As many are aware, the series we all know and love had its groundwork laid here, but is much different than most people remember it. Of course, the biggest of these things is that we do not have good ol’ Jason Voorhees as the killer, but rather his beloved mother Mrs. Voorhees, played with sadistic glee by Betsy Palmer. And the film is nowhere near as gory as most people remember it as well, although it certainly does have more blood and guts than Halloween or The Texas Chain Saw Massacre, which were both rather bloodless for the most part. Of course, that is not meant to discount the terrific effects done by the legendary Tom Savini, including the infamous arrow through the throat of future superstar Kevin Bacon and of course Mrs. Voorhees’ beheading at the end of the film. While many of these effects do feel dated (watching the film on blu-ray it is incredible how noticeable the prosthetic is for Bacon‘s death scene especially) they still retain a charm that can’t be matched by all the CGI in the world.
As with many films from the late 1970s and early 1980s, the film has not aged as well as most would hope. It’s incredibly strange to see how poorly the film has aged especially when compared with its sequels which are for the most part from the same era. I am not really sure where the blame for this can be placed, but it’s strange to see how well 1984’s Friday The 13th: The Final Chapter has aged in comparison, and its only four years apart.
The film has set the basic template for what all of the other Friday The 13th films would follow, but again many of them would improve upon it. Whether that be adding more bodies to the body count, more suspense or scares, or just better acting (although the series never really got “good” per se) one still must respect the groundwork that is laid here.

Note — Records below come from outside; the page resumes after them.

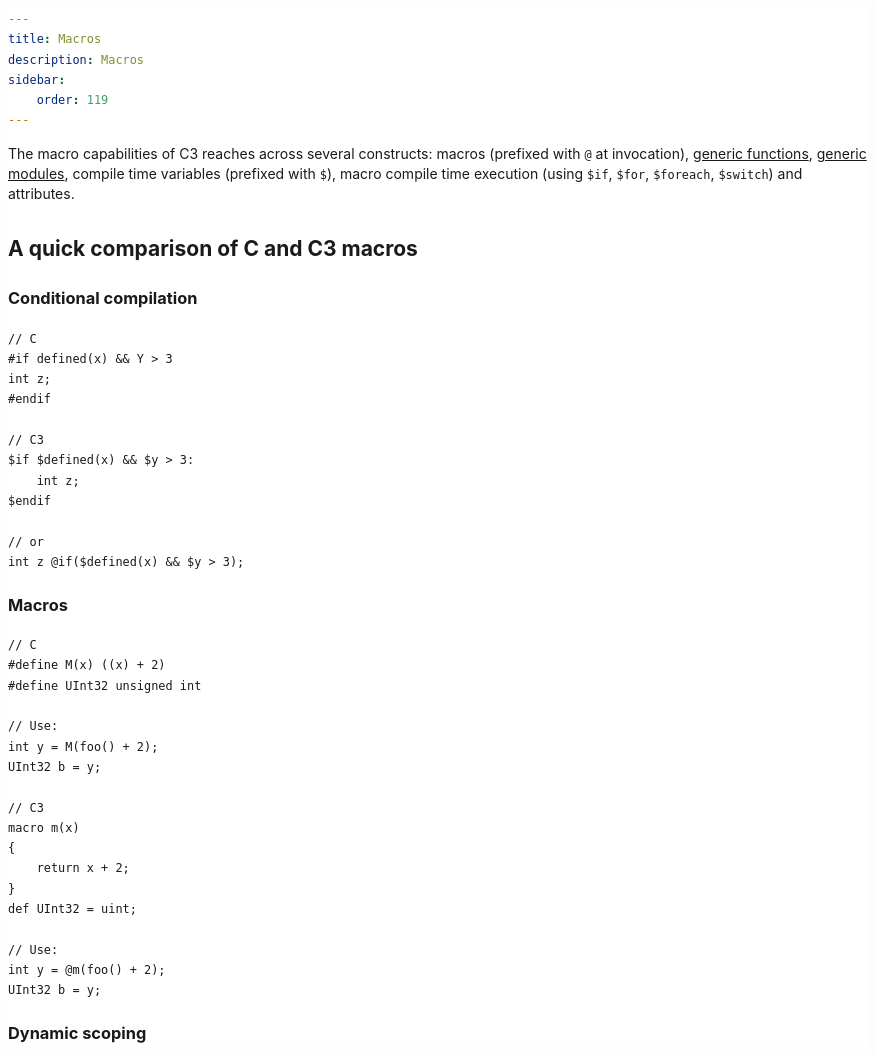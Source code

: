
 ```yaml
---
title: Macros
description: Macros
sidebar:
    order: 119
---
```

The macro capabilities of C3 reaches across several constructs: macros (prefixed with `@` at invocation), [generic functions](../generics/#generic-functions), [generic modules](../generics/#generic-modules), compile time variables (prefixed with `$`), macro compile time execution (using `$if`, `$for`, `$foreach`, `$switch`) and attributes.

## A quick comparison of C and C3 macros

### Conditional compilation

    // C
    #if defined(x) && Y > 3
    int z;
    #endif
    
    // C3
    $if $defined(x) && $y > 3:
        int z;
    $endif

    // or
    int z @if($defined(x) && $y > 3);

    

### Macros

    // C
    #define M(x) ((x) + 2)
    #define UInt32 unsigned int
    
    // Use:
    int y = M(foo() + 2);
    UInt32 b = y;
    
    // C3
    macro m(x)
    {
        return x + 2;
    }
    def UInt32 = uint;
    
    // Use:
    int y = @m(foo() + 2);
    UInt32 b = y;

### Dynamic scoping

Another thing that differentiates the film from its sequels is the sense of mystery that comes from not knowing who the killer is. Most films of this nature would lay some sort of hints or even give up a “red herring” but Friday The 13th takes great pains to make the reveal something absolutely no one saw coming. While this would be slightly retained in the first sequel, and subtly revisited in Friday The 13th Part V: A New Beginning, it was unique to the original film giving it a slight feel of difference from all of the other films in the series.
Overall, the original Friday The 13th is more to be lauded for changing the landscape of the horror genre in the early 80s, really being the film to set the slasher sub-genre into the stratosphere. It is far from being the worst film in the Friday The 13th series, but is also nowhere near being the most enjoyable entry.
Stay tuned for the next entry as I will soon be tackling Friday The 13th Part 2, where “The Body Count Continues!”.
Body Count: 10
The arrow through Jack’s throat from underneath the bed.